Oklahoma is the first state bringing claims against opioid makers, including J&J’s Janssen unit and Purdue Pharma. Per Bloomberg, “The state is seeking more than $25 billion in damages and penalties over what it says was the illegal marketing of the painkillers.”

This is the first in wave of lawsuits brought by 36 states and more than 1,600 U.S. cities.

As legal documents are released, details and often inflammatory language is being used by lawmakers. For example, J&J’s subsidiary based in Tasmania, Australia, grew opium poppies that were part of its Nucynta drug and sold to other pharma companies for their opioid-based products, according to the Oklahoma court filings.

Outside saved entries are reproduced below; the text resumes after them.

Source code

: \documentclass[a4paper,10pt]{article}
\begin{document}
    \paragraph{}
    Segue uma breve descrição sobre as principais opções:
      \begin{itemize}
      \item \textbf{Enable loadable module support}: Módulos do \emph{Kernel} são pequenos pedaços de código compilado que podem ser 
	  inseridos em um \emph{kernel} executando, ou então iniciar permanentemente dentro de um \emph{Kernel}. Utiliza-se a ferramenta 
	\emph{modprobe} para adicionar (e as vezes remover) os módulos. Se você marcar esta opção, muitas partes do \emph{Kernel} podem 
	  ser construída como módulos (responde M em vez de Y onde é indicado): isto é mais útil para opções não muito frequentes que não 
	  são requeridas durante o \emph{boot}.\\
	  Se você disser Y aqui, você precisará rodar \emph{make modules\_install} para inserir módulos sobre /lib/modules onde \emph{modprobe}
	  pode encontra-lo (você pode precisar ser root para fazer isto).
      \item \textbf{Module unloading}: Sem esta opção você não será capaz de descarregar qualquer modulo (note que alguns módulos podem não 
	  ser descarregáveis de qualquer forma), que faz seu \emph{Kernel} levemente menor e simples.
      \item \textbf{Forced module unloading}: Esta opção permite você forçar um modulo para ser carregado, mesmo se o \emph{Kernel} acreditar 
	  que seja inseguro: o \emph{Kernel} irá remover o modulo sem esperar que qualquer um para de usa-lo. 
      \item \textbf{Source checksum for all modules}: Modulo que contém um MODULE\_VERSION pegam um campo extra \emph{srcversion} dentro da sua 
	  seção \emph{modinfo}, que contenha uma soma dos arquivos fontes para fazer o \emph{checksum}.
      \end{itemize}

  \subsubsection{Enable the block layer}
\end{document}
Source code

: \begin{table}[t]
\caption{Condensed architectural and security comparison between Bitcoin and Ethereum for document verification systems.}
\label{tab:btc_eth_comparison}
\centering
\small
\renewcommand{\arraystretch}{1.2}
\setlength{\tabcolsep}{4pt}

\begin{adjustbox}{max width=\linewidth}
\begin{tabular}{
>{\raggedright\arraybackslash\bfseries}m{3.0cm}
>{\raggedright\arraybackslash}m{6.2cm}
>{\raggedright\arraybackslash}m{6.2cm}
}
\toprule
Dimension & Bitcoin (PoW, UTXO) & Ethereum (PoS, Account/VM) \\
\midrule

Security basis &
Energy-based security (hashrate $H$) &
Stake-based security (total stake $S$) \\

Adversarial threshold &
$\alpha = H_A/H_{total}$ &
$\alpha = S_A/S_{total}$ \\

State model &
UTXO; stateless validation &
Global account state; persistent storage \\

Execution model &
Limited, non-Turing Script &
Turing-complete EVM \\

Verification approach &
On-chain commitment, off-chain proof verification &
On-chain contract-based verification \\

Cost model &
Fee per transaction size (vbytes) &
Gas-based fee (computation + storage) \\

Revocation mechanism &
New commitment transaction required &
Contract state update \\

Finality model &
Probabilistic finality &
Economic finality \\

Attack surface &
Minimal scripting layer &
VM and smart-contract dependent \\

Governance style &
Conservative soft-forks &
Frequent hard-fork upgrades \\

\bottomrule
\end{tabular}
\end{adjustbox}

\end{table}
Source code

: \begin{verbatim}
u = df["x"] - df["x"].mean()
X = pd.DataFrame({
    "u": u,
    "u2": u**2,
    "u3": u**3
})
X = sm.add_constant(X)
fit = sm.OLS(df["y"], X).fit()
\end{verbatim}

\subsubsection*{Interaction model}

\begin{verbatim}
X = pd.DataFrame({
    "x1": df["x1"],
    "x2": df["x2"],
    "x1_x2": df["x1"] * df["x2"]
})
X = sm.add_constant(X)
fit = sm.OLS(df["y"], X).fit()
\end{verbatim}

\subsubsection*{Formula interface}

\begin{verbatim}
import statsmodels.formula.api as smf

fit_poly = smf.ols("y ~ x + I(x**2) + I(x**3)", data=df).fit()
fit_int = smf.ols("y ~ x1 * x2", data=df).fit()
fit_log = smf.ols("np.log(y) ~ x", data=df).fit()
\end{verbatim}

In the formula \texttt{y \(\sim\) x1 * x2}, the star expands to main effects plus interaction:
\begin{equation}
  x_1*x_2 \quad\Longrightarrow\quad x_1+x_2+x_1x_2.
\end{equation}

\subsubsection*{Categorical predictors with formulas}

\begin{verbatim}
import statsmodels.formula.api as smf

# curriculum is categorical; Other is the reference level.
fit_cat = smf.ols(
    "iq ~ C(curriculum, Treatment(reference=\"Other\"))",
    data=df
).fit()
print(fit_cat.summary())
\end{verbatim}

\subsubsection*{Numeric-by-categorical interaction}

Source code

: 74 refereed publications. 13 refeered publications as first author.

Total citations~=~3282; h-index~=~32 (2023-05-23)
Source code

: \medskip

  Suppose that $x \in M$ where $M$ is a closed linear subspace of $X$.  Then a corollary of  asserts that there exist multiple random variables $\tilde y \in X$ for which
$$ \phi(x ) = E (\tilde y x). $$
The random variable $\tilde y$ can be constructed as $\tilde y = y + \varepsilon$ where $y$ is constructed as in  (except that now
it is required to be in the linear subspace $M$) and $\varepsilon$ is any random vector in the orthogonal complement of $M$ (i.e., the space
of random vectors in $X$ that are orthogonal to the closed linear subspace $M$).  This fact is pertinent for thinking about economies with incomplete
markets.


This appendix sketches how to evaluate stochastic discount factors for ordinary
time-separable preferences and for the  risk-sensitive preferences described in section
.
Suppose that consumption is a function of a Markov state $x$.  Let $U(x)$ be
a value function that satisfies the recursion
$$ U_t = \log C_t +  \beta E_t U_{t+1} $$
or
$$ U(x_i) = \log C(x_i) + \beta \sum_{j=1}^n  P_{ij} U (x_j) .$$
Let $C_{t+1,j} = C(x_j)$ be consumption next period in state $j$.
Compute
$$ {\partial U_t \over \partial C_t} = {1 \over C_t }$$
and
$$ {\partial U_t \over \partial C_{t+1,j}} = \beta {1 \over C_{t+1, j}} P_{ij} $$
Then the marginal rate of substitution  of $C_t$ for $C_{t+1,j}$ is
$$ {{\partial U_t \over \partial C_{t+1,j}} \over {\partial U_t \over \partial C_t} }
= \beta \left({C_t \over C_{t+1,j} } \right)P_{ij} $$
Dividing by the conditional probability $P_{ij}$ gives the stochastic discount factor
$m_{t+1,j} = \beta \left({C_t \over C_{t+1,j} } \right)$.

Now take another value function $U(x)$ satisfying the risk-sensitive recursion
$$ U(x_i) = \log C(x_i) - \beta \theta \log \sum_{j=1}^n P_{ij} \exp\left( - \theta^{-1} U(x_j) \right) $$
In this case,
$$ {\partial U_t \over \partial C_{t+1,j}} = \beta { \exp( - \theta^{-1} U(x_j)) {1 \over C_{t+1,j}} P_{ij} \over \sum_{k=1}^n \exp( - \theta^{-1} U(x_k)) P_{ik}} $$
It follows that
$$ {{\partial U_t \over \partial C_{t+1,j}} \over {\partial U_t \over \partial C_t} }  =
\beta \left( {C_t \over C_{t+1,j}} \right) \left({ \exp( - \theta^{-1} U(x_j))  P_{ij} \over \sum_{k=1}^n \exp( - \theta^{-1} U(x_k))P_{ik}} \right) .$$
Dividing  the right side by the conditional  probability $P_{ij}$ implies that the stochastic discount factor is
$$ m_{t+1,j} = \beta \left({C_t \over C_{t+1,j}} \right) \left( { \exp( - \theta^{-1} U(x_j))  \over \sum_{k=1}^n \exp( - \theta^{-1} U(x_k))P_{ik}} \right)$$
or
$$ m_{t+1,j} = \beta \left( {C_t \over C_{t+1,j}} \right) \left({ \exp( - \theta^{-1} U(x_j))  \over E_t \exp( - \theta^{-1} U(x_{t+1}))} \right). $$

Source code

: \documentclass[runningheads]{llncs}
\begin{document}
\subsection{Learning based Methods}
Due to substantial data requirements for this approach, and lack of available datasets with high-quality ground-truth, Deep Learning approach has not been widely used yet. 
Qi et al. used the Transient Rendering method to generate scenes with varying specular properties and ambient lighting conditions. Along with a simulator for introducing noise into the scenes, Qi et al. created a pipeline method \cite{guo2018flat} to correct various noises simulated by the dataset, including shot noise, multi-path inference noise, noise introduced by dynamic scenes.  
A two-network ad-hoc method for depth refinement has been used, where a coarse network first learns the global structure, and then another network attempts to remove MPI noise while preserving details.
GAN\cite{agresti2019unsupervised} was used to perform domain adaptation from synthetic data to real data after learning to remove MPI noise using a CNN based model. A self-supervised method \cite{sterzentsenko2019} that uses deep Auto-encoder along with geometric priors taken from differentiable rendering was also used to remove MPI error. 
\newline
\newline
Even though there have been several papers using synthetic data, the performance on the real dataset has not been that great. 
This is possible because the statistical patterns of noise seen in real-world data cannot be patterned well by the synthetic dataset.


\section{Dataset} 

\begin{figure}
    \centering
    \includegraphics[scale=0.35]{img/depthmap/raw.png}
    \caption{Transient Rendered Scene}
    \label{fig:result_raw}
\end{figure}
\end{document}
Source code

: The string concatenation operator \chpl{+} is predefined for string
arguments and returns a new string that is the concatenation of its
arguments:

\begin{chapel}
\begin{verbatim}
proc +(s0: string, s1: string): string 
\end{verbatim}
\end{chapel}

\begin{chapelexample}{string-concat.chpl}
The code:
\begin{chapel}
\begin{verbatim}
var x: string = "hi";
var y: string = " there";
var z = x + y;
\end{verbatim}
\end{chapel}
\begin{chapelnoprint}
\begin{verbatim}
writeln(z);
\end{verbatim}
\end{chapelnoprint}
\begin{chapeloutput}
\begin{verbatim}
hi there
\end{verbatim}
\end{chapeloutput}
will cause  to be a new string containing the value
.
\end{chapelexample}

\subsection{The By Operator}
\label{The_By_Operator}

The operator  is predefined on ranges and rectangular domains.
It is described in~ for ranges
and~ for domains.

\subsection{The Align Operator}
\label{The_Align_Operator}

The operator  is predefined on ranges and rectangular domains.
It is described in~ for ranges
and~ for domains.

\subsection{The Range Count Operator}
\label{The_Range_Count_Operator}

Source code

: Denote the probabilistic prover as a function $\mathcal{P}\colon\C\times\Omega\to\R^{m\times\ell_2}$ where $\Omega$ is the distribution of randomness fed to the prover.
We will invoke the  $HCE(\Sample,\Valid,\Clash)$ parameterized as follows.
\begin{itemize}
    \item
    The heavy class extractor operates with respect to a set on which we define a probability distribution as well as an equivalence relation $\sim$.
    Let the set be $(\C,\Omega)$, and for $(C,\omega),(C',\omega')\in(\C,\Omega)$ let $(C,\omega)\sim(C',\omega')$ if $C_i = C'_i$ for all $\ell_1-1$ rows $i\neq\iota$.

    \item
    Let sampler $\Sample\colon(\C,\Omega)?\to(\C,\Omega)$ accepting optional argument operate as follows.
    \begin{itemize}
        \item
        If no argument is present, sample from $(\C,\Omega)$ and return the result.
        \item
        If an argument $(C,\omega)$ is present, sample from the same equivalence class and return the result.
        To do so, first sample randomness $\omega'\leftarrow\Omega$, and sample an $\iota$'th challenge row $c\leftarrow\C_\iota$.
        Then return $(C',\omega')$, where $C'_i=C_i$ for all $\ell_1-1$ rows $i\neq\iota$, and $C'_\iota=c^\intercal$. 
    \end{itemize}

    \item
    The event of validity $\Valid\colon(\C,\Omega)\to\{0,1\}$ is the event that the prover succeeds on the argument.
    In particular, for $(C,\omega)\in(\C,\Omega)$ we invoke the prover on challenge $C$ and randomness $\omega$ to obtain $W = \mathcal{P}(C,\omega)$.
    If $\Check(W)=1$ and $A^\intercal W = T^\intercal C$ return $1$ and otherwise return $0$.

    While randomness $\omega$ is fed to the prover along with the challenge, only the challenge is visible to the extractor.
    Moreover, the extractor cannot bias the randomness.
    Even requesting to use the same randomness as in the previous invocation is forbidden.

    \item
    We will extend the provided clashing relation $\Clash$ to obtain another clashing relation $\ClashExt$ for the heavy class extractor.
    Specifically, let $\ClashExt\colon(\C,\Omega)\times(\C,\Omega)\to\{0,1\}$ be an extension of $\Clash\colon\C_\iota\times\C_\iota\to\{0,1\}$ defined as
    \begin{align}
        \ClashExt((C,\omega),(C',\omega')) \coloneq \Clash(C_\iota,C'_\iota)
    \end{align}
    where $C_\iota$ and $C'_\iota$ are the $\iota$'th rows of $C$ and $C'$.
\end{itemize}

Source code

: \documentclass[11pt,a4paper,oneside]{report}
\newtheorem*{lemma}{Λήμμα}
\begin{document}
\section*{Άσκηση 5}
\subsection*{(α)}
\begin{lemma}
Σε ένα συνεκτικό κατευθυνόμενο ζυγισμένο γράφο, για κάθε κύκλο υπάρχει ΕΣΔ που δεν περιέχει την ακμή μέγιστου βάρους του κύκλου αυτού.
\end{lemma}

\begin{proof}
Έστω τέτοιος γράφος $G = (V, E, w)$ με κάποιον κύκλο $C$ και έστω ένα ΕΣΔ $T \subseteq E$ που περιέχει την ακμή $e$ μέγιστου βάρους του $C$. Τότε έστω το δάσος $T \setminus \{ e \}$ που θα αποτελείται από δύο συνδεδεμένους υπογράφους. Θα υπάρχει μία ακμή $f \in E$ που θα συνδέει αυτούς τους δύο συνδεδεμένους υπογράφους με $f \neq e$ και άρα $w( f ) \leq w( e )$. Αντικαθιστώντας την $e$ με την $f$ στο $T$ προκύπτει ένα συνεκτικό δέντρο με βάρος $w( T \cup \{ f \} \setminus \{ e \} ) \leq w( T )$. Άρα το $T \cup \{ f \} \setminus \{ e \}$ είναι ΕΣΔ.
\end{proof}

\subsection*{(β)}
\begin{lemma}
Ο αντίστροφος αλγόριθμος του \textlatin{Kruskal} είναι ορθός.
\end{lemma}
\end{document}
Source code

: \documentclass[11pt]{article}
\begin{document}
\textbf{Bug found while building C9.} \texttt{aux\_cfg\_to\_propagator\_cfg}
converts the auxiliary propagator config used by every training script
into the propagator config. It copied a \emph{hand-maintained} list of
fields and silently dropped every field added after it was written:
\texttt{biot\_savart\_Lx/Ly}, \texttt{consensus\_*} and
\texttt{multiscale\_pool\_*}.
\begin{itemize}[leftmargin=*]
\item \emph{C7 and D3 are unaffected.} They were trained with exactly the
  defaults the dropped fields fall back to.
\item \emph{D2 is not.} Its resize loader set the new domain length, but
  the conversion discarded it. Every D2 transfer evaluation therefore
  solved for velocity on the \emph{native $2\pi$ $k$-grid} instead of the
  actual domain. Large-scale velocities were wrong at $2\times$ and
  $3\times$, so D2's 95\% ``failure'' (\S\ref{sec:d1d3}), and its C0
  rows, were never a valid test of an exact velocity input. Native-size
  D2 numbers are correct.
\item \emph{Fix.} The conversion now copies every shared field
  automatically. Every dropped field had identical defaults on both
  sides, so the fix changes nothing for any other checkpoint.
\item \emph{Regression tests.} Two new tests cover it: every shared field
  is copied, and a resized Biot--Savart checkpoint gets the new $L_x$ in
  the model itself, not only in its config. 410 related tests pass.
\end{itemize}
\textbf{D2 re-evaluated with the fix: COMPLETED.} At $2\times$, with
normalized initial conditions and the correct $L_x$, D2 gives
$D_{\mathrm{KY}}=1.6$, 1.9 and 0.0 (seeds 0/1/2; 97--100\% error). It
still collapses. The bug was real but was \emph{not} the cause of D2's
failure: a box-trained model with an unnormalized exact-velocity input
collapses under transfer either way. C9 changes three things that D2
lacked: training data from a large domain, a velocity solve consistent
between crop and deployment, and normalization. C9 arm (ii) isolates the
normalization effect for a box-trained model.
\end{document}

Attorneys with the Oklahoma Attorney General Mike Hunter in a February state court document claimed that J&J’s marketing tactics targeting children and the elderly, and its supply chain, made it a “kingpin behind the public-health emergency, profiting at every stage.”

That seems like rather heated language for a court document. J&J stated on March 11 that U.S. regulatory authorities oversaw its opium unit regulations, which was sold to private equity firm SK Capital Partners in 2016. “Importantly, as a supplier, we did not have any role in the manufacturing, development, sales and marketing of other manufacturers’ finished products,” stated Andrew Wheatley, a J&J spokesperson, told Bloomberg.

And last week, J&J, Purdue and Teva Pharmaceutical were unable to convince a judge to delay the Oklahoma trial so they could finish pretrial information exchanges with the state. Attorney General Hunter is now asking a judge to unseal J&J information turned over for the trial.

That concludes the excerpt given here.